Coronavirus patient dead after medical residents set
ventilator too high 1

A New York coronavirus patient died after inexperienced medical residents rushed to the frontline of the pandemic set her ventilator too high, according to a report.

The patient, who was in her 60s, was being cared for on an overnight shift at Montefiore Hospital in the Bronx last month by family-medicine residents, who were not properly trained in how to use the respiratory support machine, according to the Wall Street Journal.

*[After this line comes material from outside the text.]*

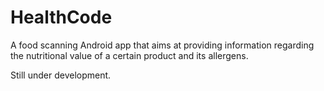 # HealthCode

A food scanning Android app that aims at providing information regarding the nutritional value of a certain product and its allergens.

Still under development.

Medical residents are doctors-in-training who have graduated from medical school but are training for a specialty under the supervision of a senior physician. As family-medicine residents, the young doctors typically wouldn’t work in an intensive-care unit on critically-ill patients — but as hospitals became overwhelmed by COVID-19 patients, they were thrust into roles they weren’t prepared for.

So when the patient’s illness worsened dramatically overnight and the residents hooked her up to a ventilator, they accidentally turned the device up too high — stopping her heart, according to the paper.

When a critical-care physician rushed to the room, the doctors-in-training admitted that they didn’t know how to properly work the settings of the ventilator.

The disturbing incident is just one of several reported by the Wall Street Journal. Other residents — such as those training to be dentists, ophthalmologists, podiatrists, and psychiatrists — have also been pushed to the frontline because the city’s doctors are stretched desperately thin.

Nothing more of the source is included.